Porém a compensação prevista para os proprietários com rendas congeladas não diz respeito à diferença entre o que agora recebem e o valor médio de “mercado livre” (caso em que o Estado poderia despender até 650 milhões/ano), mas sim à que exista entre a renda atual e a que corresponda a 1/15 do Valor Patrimonial Tributário (VPT) do imóvel em causa, dividido por 12 meses. Para dar dois exemplos simples, a um VPT de 100 mil euros corresponde, neste cálculo, uma renda mensal de 555 euros; para um VPT de 50 mil, será metade: 277 euros.

Ora, como demonstra o relatório referido, os imóveis com rendas “congeladas” têm maioritariamente VPT baixos. As rendas mensais calculadas “de acordo com mediana do VPT” vão de um mínimo de 64,06 euros em Cuba (Alentejo), até um máximo de 528,93 euros em Oleiros, Amieira (onde a mediana do VPT é a mais alta: 95 mil euros).

Mesmo na área metropolitana de Lisboa e na própria capital, em zonas nas quais o valor mediano das “rendas de mercado livre” é a mais elevada do país, os VPT relativos aos contratos de arrendamento anteriores a 1990 são tão baixos que a renda mensal calculada nos termos do decreto-lei que decide as compensações se manteria, em média, abaixo de 400 euros. 

Em Cascais/Estoril, por exemplo, a média seria de 334 euros; no Parque das Nações, 301,14, e na Estrela, 364,64. Até na freguesia lisboeta de Santo António, considerada a mais cara da capital, o valor não ultrapassaria 337 euros.

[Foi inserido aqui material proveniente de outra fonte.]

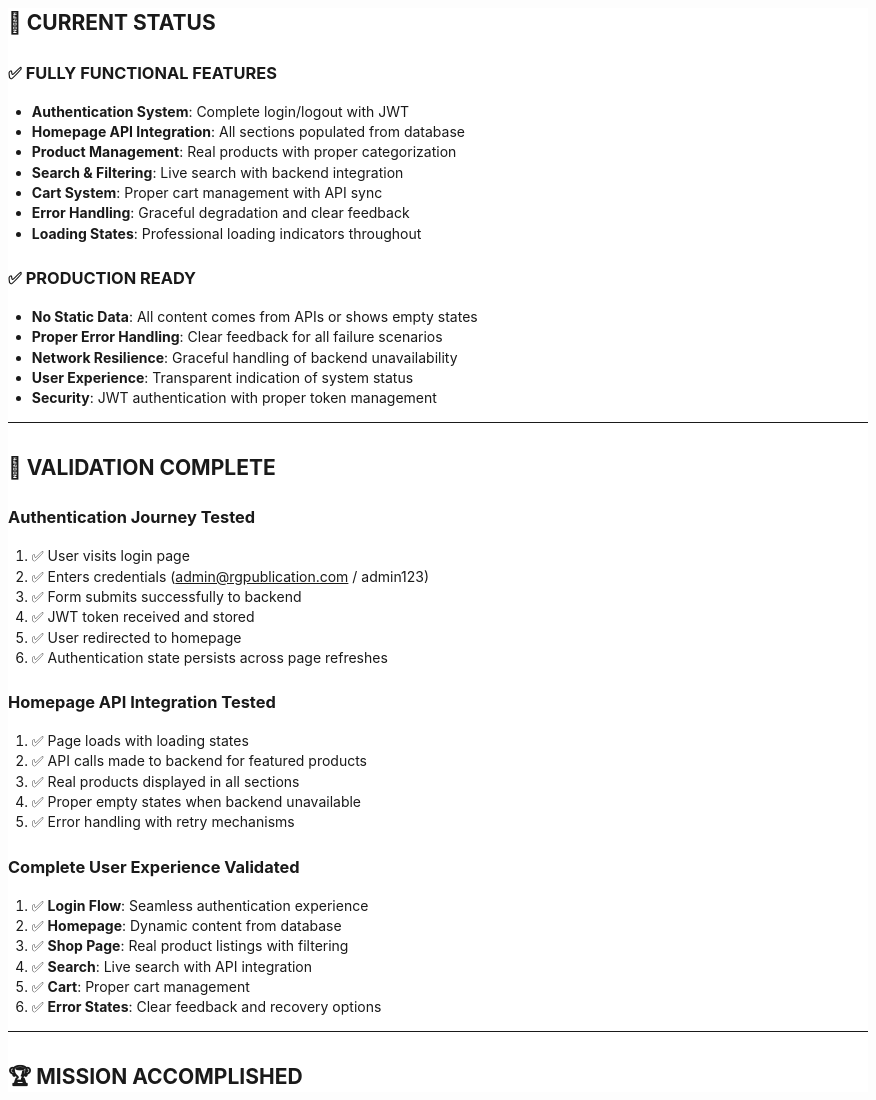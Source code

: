 
## 🚀 **CURRENT STATUS**

### **✅ FULLY FUNCTIONAL FEATURES**
- **Authentication System**: Complete login/logout with JWT
- **Homepage API Integration**: All sections populated from database
- **Product Management**: Real products with proper categorization
- **Search & Filtering**: Live search with backend integration
- **Cart System**: Proper cart management with API sync
- **Error Handling**: Graceful degradation and clear feedback
- **Loading States**: Professional loading indicators throughout

### **✅ PRODUCTION READY**
- **No Static Data**: All content comes from APIs or shows empty states
- **Proper Error Handling**: Clear feedback for all failure scenarios
- **Network Resilience**: Graceful handling of backend unavailability
- **User Experience**: Transparent indication of system status
- **Security**: JWT authentication with proper token management

---

## 🎉 **VALIDATION COMPLETE**

### **Authentication Journey Tested**
1. ✅ User visits login page
2. ✅ Enters credentials (admin@rgpublication.com / admin123)
3. ✅ Form submits successfully to backend
4. ✅ JWT token received and stored
5. ✅ User redirected to homepage
6. ✅ Authentication state persists across page refreshes

### **Homepage API Integration Tested**
1. ✅ Page loads with loading states
2. ✅ API calls made to backend for featured products
3. ✅ Real products displayed in all sections
4. ✅ Proper empty states when backend unavailable
5. ✅ Error handling with retry mechanisms

### **Complete User Experience Validated**
1. ✅ **Login Flow**: Seamless authentication experience
2. ✅ **Homepage**: Dynamic content from database
3. ✅ **Shop Page**: Real product listings with filtering
4. ✅ **Search**: Live search with API integration
5. ✅ **Cart**: Proper cart management
6. ✅ **Error States**: Clear feedback and recovery options

---

## 🏆 **MISSION ACCOMPLISHED**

Razão pela qual a compensação prevista na lei só será devida a uma pequena parte dos proprietários em causa. Em muitos - ou mesmo na maioria - dos casos, o valor da renda resultante do VPT será igual, ou inferior, à que agora recebem. Caso de um proprietário de Coimbra ouvido pelo DN: “A inquilina paga 161,30 euros de renda mensal e o VPT do apartamento, de 80 metros quadrados, é 26.439,32 euros. Ora 1/15 disso é 1760 euros, o que dá uma renda de 146,88, inferior à que estou a receber. Logo, nada farei!”

Acresce que mais de metade dos senhorios em causa – ainda segundo o relatório do IHRU – tem mais de 70 anos. É pouco provável que se aprestem a solicitar uma indemnização que, ao invés de ser “automática”, como pensava aquele proprietário de Coimbra, implica submissão de documentos por via eletrónica e renovação anual do pedido – e que ninguém até ao momento sabe como submeter.

Senhorios já tinham alertado para "caos" burocrático

O alerta para esta situação - ausência de orientações no Portal da Habitação sobre como requerer a compensação e a não resposta do fisco em relação aos pedidos de isenção de IMI - fora já dado a 19 de junho pela Associação Lisbonense de Proprietários (ALP). 

Num comunicado enviado à Lusa, a ALP insurgia-se contra a falta de respostas do Governo, adiantando ter-lhe pedido, sem sucesso, uma reunião. Decidiram então inquirir diretamente o IHRU: “A ausência de qualquer informação sobre como vai decorrer o processo e se este vai mesmo avançar levou a ALP a questionar o Instituto da Habitação e da Reabilitação Urbana (IHRU), entidade a quem os pedidos devem ser dirigidos”, lê-se no documento, o qual a seguir adianta que aquela entidade se limitou a confirmar que “a partir de julho de 2024, os senhorios poderão apresentar eletronicamente ao Instituto da Habitação e da Reabilitação Urbana o pedido de atribuição da compensação”, e que devem aguardar "por mais informação, que estará disponível no Portal da Habitação”.

A ALP também alertou, no mesmo comunicado, para o facto de a Autoridade Tributária estar a recusar passar o comprovativo do pedido de isenção de IMI. E a sua porta-voz, Diana Ralha, concluía, em declarações à Lusa: “Os senhorios com rendas antigas desesperam, pois não sabem como vão ou se vão ter de instruir todo um processo burocrático, que não se sabe qual é” advertindo para o facto de que, como já referido, a requisição da indemnização não tem efeitos retroativos: “Quem o pedir em agosto perde o valor relativo a julho”.